Problem details -
Report each line of the data below in which "itemize" appears.

Data records
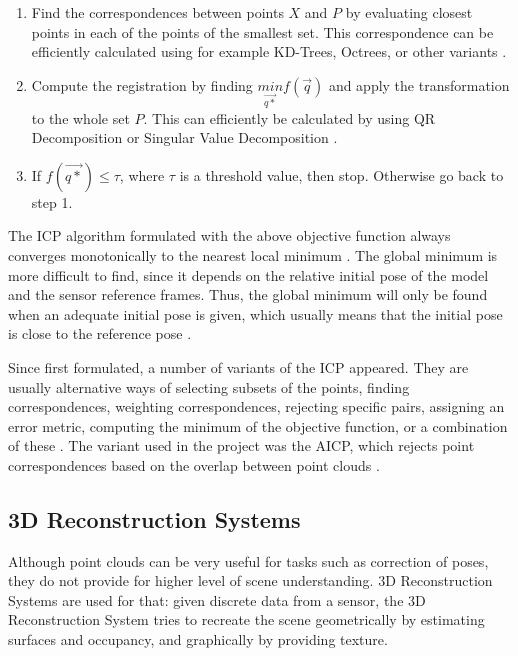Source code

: \documentclass[12pt]{article}
\begin{document}
\begin{enumerate}[leftmargin=.8in]
\item Find the correspondences between points $X$ and $P$ by evaluating closest points in each of the points of the smallest set. This correspondence can be efficiently calculated using for example KD-Trees, Octrees, or other variants \cite{KDT}.
\item Compute the registration by finding $\underset{\overrightarrow{q*}}{min}f(\overrightarrow{q})$ and apply the transformation to the whole set $P$. This can efficiently be calculated by using QR Decomposition or Singular Value Decomposition \cite{ICPVariants}.
\item If $f(\overrightarrow{q*}) \leq \tau$, where $\tau$ is a threshold value, then stop. Otherwise go back to step 1.
\end{enumerate}	
	
The ICP algorithm formulated with the above objective function always converges monotonically to the nearest local minimum \cite{AMethodRegistration}. The global minimum is more difficult to find, since it depends on the relative initial pose of the model and the sensor reference frames. Thus, the global minimum will only be found when an adequate initial pose is given, which usually means that the initial pose is close to the reference pose \cite{AMethodRegistration}.

Since first formulated, a number of variants of the ICP appeared. They are usually alternative ways of selecting subsets of the points, finding correspondences, weighting correspondences, rejecting specific pairs, assigning an error metric, computing the minimum of the objective function, or a combination of these \cite{ICPVariants}. The variant used in the project was the AICP, which rejects point correspondences based on the overlap between point clouds \cite{7989547}.
	
	\subsection{3D Reconstruction Systems}

Although point clouds can be very useful for tasks such as correction of poses, they do not provide for higher level of scene understanding. 3D Reconstruction Systems are used for that: given discrete data from a sensor, the 3D Reconstruction System tries to recreate the scene geometrically by estimating surfaces and occupancy, and graphically by providing texture.
		
\end{document}
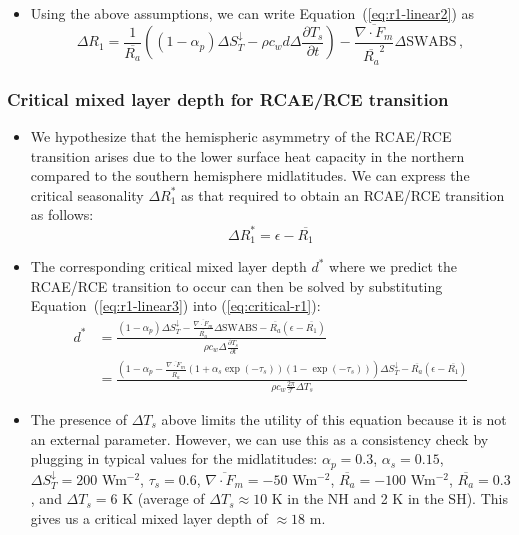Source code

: \documentclass{ametsocV5}
\begin{document}
\begin{itemize}
\begin{enumerate}
        \end{enumerate}
  \item Using the above assumptions, we can write Equation~(\ref{eq:r1-linear2}) as
        \begin{equation} \label{eq:r1-linear3}
          \Delta R_{1} = \frac{1}{\overline{R_{a}}}\left((1-\alpha_{p})\Delta S_{T}^{\downarrow} -\rho c_{w} d \Delta\frac{\partial T_{s}}{\partial t} \right) - \frac{\overline{\nabla\cdot F_{m}}}{\overline{R_{a}}^{2}}\Delta \mathrm{SWABS} \, ,
        \end{equation}
\end{itemize}

        \subsubsection{Critical mixed layer depth for RCAE/RCE transition}
        \begin{itemize}
          \item We hypothesize that the hemispheric asymmetry of the RCAE/RCE transition arises due to the lower surface heat capacity in the northern compared to the southern hemisphere midlatitudes. We can express the critical seasonality $\Delta R_{1}^{*}$ as that required to obtain an RCAE/RCE transition as follows:
                \begin{equation} \label{eq:critical-r1}
                  \Delta R_{1}^{*} = \epsilon - \overline{R_{1}}
                \end{equation}
          \item The corresponding critical mixed layer depth $d^{*}$ where we predict the RCAE/RCE transition to occur can then be solved by substituting Equation~(\ref{eq:r1-linear3}) into (\ref{eq:critical-r1}):
                \begin{align} \label{eq:critical-d}
                  d^{*} &= \frac{(1-\alpha_{p})\Delta S_{T}^{\downarrow} - \frac{\overline{\nabla \cdot F_{m}}}{\overline{R_{a}}}\Delta \mathrm{SWABS} - \overline{R_{a}}(\epsilon-\overline{R_{1}}) }{\rho c_{w} \Delta \frac{\partial T_{s}}{\partial t}} \\
                        &= \frac{\left(1-\alpha_{p} -\frac{\overline{\nabla \cdot F_{m}}}{\overline{R_{a}}}(1+\alpha_{s}\exp(-\tau_{s}))(1-\exp(-\tau_{s}))\right)\Delta S_{T}^{\downarrow} - \overline{R_{a}}(\epsilon-\overline{R_{1}}) }{\rho c_{w} \frac{2\pi}{\mathcal{T}}\Delta T_{s}}
                \end{align}
          \item The presence of $\Delta T_{s}$ above limits the utility of this equation because it is not an external parameter. However, we can use this as a consistency check by plugging in typical values for the midlatitudes: $\alpha_{p} = 0.3$, $\alpha_{s} = 0.15$, $\Delta S_{T}^{\downarrow} = 200$ Wm$^{-2}$, $\tau_{s}=0.6$, $\overline{\nabla\cdot F_{m}}=-50$ Wm$^{-2}$, $\overline{R_{a}}=-100$ Wm$^{-2}$, $\overline{R_a} = 0.3$, and $\Delta T_{s}=6$ K (average of $\Delta T_{s}\approx 10$ K in the NH and 2 K in the SH). This gives us a critical mixed layer depth of $\approx 18$ m.
        \end{itemize}
\end{document}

Answer for the task -
\begin{itemize}
\end{itemize}
        \begin{itemize}
        \end{itemize}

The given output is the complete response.